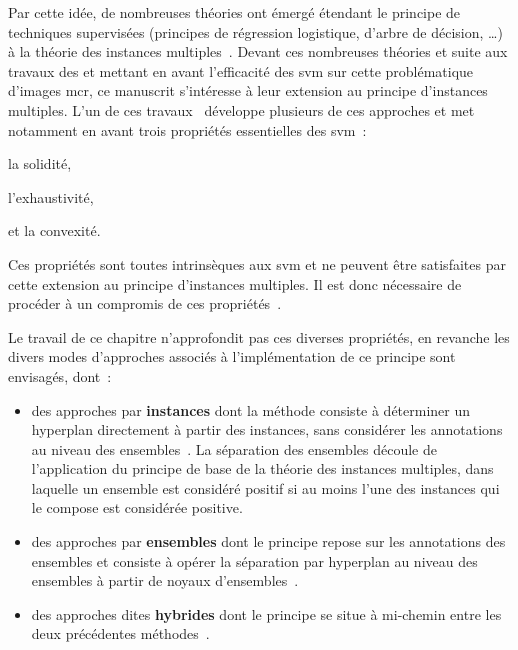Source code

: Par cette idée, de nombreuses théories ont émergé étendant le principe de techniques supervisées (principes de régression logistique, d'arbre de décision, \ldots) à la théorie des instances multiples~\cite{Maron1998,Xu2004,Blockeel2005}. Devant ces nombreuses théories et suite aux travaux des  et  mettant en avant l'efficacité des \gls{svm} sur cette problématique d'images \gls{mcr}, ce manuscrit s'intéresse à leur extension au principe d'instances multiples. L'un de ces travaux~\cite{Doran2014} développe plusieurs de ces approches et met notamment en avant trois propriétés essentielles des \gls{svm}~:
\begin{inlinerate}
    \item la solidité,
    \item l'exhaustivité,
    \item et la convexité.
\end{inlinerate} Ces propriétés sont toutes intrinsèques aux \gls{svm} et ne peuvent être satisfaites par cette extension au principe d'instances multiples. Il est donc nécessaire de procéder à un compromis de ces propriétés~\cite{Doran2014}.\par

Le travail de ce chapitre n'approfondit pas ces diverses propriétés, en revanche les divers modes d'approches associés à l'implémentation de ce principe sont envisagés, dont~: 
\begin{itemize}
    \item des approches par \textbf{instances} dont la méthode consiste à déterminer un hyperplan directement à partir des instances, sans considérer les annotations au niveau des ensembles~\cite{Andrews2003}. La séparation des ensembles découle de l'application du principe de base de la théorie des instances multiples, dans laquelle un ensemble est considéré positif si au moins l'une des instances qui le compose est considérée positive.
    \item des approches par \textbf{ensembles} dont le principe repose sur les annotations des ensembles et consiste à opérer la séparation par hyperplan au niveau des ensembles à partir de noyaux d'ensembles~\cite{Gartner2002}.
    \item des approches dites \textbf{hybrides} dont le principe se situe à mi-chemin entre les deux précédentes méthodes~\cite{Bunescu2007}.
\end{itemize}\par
==
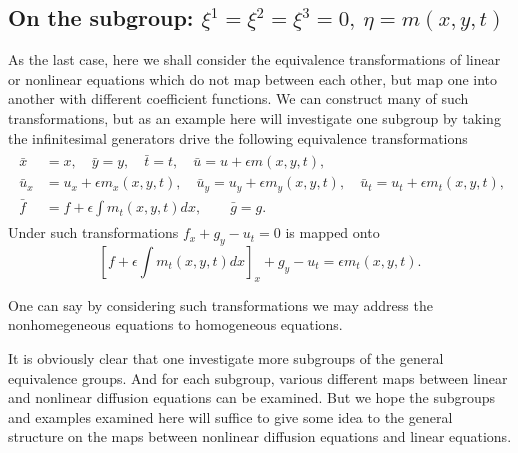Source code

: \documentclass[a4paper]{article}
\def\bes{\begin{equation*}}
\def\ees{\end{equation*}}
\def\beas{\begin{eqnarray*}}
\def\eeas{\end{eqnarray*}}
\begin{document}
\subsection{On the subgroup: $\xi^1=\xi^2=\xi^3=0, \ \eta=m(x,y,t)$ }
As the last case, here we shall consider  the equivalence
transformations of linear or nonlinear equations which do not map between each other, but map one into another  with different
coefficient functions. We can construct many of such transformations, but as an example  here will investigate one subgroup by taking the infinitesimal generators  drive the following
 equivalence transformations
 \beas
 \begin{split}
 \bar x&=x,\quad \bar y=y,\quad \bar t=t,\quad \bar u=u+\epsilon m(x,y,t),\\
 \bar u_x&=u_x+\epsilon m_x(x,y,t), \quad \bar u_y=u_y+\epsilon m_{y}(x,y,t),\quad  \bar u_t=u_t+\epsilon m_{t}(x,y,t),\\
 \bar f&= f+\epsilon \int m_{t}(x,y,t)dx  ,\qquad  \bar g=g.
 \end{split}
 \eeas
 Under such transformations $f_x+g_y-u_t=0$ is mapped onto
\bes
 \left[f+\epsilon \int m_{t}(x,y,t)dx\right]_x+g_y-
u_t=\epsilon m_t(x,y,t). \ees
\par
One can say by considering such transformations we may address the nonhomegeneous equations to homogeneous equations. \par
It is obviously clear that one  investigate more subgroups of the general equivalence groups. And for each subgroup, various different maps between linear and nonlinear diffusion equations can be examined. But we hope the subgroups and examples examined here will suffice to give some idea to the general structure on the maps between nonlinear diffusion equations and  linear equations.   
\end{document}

• PROBLEM
Total the lines of the data that include the word "epsilon", and give that total as the sole response.

• SOLUTION TO THIS PROBLEM
5